Branching morphogenesis is critical for the development of many organs
including the lung, pancreas, kidney, breast and prostate. In the developing kidney,
the branching epithelium is called the ureteric bud; it is divided into tip regions, at its
ends, and the stalk regions everywhere else. The tip regions are capable of inducing
nephron formation, unlike the stalk regions. Tip regions are also the regions where
most branching occurs. The cells of the tip regions of the ureteric bud have the
ability to proliferate and differentiate into cells of the stalk region. Although
differentiation and morphogenesis of the ureteric bud have been studied for many
years, the mechanisms that control their overall pattern remain unknown. In this
thesis, I have tested a specific set of hypotheses in which both differentiation and
morphogenesis are controlled by a self-organization based on inhibitory interactions
between tip and stalk cells.
Using micro dissection and organ culture I show that;
• The ureteric bud is composed of at least two distinct populations of cells, those
that bind Dolichos biflorus agglutinin (DBA) and those that do not. These
correspond to the stalk and tip regions respectively. DBA is a marker of regions
of the ureteric bud in which branching morphogenesis is inactivated. When
branching morphogenesis is inactivated a change in cell behaviour of the tip cells
of the ureteric bud takes place. Tip regions change to a stalk-like behaviour as
they loose the expression of tip-specific markers with a parallel increase in stalk
• Stalk cells are capable of giving rise to tip cells. Using DBA as a marker of stalk
cells, I investigate the mechanisms controlling branching of the ureteric bud.

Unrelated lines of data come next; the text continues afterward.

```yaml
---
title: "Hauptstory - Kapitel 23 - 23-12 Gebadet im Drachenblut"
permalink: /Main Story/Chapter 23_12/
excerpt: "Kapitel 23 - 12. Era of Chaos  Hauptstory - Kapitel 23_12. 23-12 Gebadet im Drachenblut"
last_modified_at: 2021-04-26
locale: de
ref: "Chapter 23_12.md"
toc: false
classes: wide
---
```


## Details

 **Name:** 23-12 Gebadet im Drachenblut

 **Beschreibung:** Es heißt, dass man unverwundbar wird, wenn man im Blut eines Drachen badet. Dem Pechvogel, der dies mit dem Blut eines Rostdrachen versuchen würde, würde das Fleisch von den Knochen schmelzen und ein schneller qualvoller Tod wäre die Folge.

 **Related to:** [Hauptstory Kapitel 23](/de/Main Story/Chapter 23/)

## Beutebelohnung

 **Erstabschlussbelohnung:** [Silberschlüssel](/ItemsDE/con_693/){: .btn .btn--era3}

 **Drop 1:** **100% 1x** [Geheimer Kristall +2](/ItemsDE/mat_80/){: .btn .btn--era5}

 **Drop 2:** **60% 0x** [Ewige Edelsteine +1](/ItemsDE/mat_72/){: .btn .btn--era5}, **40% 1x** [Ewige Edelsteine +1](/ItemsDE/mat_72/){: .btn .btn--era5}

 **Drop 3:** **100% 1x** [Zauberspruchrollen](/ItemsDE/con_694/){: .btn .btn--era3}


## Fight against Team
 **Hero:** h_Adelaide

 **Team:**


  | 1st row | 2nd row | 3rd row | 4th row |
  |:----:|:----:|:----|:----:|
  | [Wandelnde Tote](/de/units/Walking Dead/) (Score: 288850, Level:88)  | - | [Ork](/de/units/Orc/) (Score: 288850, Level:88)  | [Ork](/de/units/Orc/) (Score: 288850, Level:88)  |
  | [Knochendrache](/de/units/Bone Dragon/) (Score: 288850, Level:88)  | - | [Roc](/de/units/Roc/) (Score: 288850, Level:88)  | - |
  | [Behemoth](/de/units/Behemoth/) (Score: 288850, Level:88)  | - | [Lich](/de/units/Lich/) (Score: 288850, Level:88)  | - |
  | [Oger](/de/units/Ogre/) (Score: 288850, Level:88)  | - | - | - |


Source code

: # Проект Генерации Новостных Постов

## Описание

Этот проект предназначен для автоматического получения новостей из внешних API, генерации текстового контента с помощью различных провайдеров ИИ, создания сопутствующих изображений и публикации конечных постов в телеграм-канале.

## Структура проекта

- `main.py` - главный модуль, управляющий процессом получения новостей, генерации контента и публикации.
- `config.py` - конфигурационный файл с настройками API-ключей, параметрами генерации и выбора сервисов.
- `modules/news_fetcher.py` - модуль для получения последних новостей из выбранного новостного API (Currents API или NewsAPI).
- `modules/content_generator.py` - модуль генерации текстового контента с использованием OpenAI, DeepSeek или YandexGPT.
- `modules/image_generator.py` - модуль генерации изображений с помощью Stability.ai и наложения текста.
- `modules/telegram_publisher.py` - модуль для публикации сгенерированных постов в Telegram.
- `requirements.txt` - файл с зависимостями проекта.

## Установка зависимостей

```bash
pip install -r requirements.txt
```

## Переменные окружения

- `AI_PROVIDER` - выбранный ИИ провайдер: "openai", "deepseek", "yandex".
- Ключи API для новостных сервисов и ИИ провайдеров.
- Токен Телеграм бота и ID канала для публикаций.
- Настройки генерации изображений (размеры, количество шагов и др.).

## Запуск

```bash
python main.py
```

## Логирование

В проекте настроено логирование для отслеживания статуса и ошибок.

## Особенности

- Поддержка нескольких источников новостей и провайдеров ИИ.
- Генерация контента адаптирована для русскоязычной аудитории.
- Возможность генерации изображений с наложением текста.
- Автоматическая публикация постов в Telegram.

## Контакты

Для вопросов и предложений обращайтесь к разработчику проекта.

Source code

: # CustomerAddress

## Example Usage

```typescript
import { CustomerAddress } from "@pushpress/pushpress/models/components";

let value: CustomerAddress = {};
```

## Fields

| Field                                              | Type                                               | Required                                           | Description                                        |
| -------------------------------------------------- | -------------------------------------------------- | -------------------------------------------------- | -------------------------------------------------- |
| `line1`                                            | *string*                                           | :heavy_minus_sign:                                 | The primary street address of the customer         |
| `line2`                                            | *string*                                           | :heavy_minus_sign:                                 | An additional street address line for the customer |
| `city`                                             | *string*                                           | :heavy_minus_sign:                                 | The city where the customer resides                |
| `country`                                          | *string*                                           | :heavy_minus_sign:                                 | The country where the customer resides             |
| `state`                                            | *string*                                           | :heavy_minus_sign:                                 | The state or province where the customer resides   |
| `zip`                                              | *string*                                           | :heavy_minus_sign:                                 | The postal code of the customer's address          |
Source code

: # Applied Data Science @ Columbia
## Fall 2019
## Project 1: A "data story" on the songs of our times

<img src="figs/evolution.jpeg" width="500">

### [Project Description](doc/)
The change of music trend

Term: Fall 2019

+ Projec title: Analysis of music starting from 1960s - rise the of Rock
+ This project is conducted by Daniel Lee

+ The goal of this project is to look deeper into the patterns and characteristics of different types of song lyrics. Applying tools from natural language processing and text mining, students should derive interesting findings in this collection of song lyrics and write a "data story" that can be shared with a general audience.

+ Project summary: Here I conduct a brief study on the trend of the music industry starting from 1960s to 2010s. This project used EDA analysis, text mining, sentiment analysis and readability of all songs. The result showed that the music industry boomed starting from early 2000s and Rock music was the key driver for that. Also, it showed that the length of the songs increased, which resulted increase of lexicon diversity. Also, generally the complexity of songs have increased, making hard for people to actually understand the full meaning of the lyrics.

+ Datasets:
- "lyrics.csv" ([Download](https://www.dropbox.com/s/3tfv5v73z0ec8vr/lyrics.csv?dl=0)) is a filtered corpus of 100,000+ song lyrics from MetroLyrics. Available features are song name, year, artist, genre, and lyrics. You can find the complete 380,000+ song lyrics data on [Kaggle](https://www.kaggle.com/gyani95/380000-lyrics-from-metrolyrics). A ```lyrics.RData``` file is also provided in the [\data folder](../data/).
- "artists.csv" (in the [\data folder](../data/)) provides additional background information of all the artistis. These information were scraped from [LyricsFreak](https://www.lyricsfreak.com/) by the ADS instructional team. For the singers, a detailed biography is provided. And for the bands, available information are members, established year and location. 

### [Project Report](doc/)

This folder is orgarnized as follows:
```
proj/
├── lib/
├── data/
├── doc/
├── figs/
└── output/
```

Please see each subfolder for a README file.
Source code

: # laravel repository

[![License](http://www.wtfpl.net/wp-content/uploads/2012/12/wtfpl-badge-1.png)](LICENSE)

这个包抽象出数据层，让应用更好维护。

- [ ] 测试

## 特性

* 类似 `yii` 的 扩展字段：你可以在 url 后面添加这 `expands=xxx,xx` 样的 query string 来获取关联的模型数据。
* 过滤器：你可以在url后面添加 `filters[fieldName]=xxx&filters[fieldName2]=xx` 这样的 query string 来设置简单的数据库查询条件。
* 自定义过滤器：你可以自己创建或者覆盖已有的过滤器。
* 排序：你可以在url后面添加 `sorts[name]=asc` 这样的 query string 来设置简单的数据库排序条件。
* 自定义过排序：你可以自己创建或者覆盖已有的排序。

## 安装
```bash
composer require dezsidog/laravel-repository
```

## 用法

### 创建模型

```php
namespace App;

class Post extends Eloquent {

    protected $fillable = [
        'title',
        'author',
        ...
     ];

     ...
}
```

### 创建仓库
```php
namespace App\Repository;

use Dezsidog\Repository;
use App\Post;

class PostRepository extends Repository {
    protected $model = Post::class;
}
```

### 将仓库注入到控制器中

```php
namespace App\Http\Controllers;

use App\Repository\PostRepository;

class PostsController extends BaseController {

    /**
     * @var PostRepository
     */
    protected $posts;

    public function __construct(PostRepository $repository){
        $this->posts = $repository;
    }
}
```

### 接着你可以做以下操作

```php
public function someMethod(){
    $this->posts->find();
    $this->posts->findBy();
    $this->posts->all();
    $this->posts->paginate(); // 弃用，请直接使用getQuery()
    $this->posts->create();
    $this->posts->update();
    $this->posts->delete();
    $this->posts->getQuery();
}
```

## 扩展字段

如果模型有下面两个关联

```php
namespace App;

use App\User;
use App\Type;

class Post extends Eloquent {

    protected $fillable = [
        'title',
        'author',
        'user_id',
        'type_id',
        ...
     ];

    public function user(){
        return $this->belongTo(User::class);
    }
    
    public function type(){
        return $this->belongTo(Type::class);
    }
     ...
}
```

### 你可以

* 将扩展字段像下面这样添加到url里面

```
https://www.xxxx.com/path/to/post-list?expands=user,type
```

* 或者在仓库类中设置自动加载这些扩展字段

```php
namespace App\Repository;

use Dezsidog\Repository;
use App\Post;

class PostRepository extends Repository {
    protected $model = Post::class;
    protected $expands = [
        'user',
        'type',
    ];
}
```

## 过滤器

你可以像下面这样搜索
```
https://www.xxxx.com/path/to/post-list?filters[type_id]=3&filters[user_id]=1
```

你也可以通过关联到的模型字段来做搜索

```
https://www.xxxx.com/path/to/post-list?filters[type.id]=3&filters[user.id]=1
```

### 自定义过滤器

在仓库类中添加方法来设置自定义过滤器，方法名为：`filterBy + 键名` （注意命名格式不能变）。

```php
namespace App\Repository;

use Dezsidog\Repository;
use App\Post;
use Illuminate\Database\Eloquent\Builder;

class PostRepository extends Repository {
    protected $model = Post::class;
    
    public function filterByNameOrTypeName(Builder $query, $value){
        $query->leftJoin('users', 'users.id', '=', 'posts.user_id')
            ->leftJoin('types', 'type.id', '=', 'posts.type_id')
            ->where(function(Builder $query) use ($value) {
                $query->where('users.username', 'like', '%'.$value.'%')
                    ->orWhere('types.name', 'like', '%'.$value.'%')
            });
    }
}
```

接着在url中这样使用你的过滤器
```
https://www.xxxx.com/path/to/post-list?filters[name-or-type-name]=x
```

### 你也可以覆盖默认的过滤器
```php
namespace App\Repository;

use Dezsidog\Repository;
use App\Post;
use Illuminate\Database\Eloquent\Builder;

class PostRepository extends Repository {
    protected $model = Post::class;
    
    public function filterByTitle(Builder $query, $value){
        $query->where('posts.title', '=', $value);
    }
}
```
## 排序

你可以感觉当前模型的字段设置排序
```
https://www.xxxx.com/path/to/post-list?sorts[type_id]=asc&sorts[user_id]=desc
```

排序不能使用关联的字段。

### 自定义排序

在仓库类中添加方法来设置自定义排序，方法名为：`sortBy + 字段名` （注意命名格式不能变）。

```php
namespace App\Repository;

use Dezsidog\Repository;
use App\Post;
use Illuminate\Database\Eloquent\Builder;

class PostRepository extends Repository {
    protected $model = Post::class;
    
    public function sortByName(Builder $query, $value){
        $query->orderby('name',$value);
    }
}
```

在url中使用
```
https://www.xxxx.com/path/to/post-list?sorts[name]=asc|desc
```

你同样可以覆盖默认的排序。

Firstly, I tested the hypothesis that branches rarely arise from the stalks of the
ureteric bud because they have lost the ability to branch; it seems that the stalk
cells retain their ability to become tips when provided with an appropriate
environment. Differentiation of ureteric bud cells is therefore surprisingly plastic.
• I also tested the hypothesis that tips of the ureteric bud space out by sensing and
responding to other tips in the vicinity. There are two components to this
(i) that tips are separated within the epithelium by a lateral inhibition mechanism
that prevents new tips forming close to existing ones, and
(ii) that tips of extending epithelia are repelled by the presence of nearby tips, so
that they spread out to fill space optimally.
I have gained evidence against the first hypothesis and show that tips can form from
stalk regions. I have investigated the second hypothesis by manipulating cultures so
that the tips of separate ureteric bud are placed on a collision course. These clustered
ureteric buds prematurely ceased branching and appeared to be compressed in the
direction of the collision with the neighbouring clustered kidney. This supports the
idea that the tips of the ureteric bud interact with each other to avoid colliding. I did
not find convincing evidence to suggest that the tips at the periphery of the colliding
ureteric buds were influencing the position of their nearest neighbour. In addition to
this, I attempted to compare the closest distance between tips when kidneys are
placed on a collision course or are cultured in isolation.
The data presented in this thesis provide evidence both to partially support, and also
to limit, the specific self-organization hypothesis tested.